As a teenager these miniature humans seemed so fragile.  At a youth event I once saw a child take a nose dive off of a few stairs onto a tile floor only to see the parent look at me and without missing a beat say, “don’t react”.  SERIOUSLY?! Your kid probably has a brain bleed after that fall and you are asking me to not  react, not even to check to see if he is ok?  I know he said this because he could see my eyes widen to an abnormal width and my arms flail out like a pizza delivery boy protecting his pizzas after being cutoff in traffic, but this was a time for panic- wasn’t it? 
 
I learned a very valuable lesson that day, one I will carry with me always as a mother.  When a child gets hurt, or thinks they may have gotten hurt, the first thing they will do is look for their parents' face and without uttering any words ask the question, “am I okay?”.
 
It has been proven time and time again.  And with much practice I have learned something even more valuable with dealing with a child who unfortunately has taken after his very clumsy mother; to the extent that I react they react. 
 
If I am in a panic then my boys will follow my lead and think that tripping over the rug for the umpteenth time will in fact be the cause of their untimely deaths.  But if I am calm as I hypothetically watch my child run through the house (after being told not to over a million times) and head straight for the side of our couch causing him to spin out of control and smack his face on the ground, all the while being watched by our social worker who is judging to see if we would be fit parents to adopt a little girl (or two), then I can instruct my shaking son who is looking at me with eyes that would bring any mother to tears and peacefully say- “you are ok, I know that must have hurt, but you are okay” and watch as he takes a big breath and continues on with the story of his baseball game.  Eye turning colors, swelling to double the size, and all.  Hypothetically of course.
 
But he is okay.  Because I said he was.  Not in a “suck it up, be a man” kind of way, but in a trusting “mom would know what to do if it was really bad” kind of way.  I have seen my fair share of trips, falls, smacks, whacks, and everything in between with these two boys of mine and I know as any parent would when it is most definitely not okay.  So when my boy looks at me after yet another accident I can assess if this is a hold-them-tight-and-repeat-you-are-okay kind of moment or wink-at-their-clumsiness-and-laugh-it-off one. 
 
Over time I have realized that there are many ways to deal with the fumbling’s of children.  Many that causes the children more trauma than comfort when a situation is catapulted way out of control with a parent’s hysteria.  And as children do, they feed off of that reaction and assume that they are in fact dying.  This is the end.  That is the last patch of grass they will ever trip over.
 
Here is what we can all learn from this, being a mother or not.  When we as children of God find ourselves in tough situations, look for His face.  Don’t look around at other people who will nine times out of ten make you feel more angry, more bitter, more hurt than you already do after a three hour venting session.  Look for His face.  Because I know beyond a shadow of a doubt, that the Creator of the universe, the One who knows the beginning and the end, our Father, will most certainly be saying- you’re okay.  I know that must have hurt, but you are okay.
 
Not in a suck it up, fake it 'til you make it kind of way.
 
But in a trusting, my Father would know what to do if it was really bad, kind of way.
 
Look for His face.  Seek refuge in His divine nature.  Rest in His willing and able hands. 
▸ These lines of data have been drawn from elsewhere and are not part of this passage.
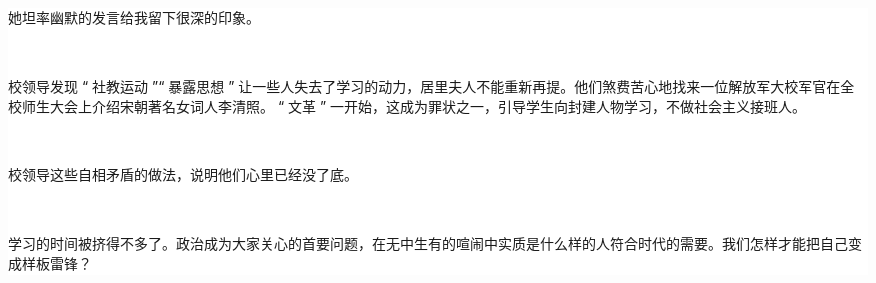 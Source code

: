    她坦率幽默的发言给我留下很深的印象。
  </span>
 </p>
 <p class="p1">
  <span class="s1">
  </span>
  <br/>
 </p>
 <p class="p2">
  <span class="s1">
   校领导发现
  </span>
  <span class="s2">
   “
  </span>
  <span class="s1">
   社教运动
  </span>
  <span class="s2">
   ”“
  </span>
  <span class="s1">
   暴露思想
  </span>
  <span class="s2">
   ”
  </span>
  <span class="s1">
   让一些人失去了学习的动力，居里夫人不能重新再提。他们煞费苦心地找来一位解放军大校军官在全校师生大会上介绍宋朝著名女词人李清照。
  </span>
  <span class="s2">
   “
  </span>
  <span class="s1">
   文革
  </span>
  <span class="s2">
   ”
  </span>
  <span class="s1">
   一开始，这成为罪状之一，引导学生向封建人物学习，不做社会主义接班人。
  </span>
 </p>
 <p class="p1">
  <span class="s1">
  </span>
  <br/>
 </p>
 <p class="p2">
  <span class="s1">
   校领导这些自相矛盾的做法，说明他们心里已经没了底。
  </span>
 </p>
 <p class="p1">
  <span class="s1">
  </span>
  <br/>
 </p>
 <p class="p2">
  <span class="s1">
   学习的时间被挤得不多了。政治成为大家关心的首要问题，在无中生有的喧闹中实质是什么样的人符合时代的需要。我们怎样才能把自己变成样板雷锋？
  </span>
 </p>
 <p class="p1">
You don’t have to pretend that you are okay in that moment, just trust that you will be.

 
 
 
2 Thessalonians 3:3
But the Lord is faithful.  He will establish you and guard you against the evil one.
 
2 Samuel 22:3-4
My God, my rock, in whom I take refuge, my shield, and the horn of my salvation,
my stronghold and my refuge, my Savior; You save me from violence. 
I call upon the Lord, who is worthy to be praised, and I am saved from my enemies.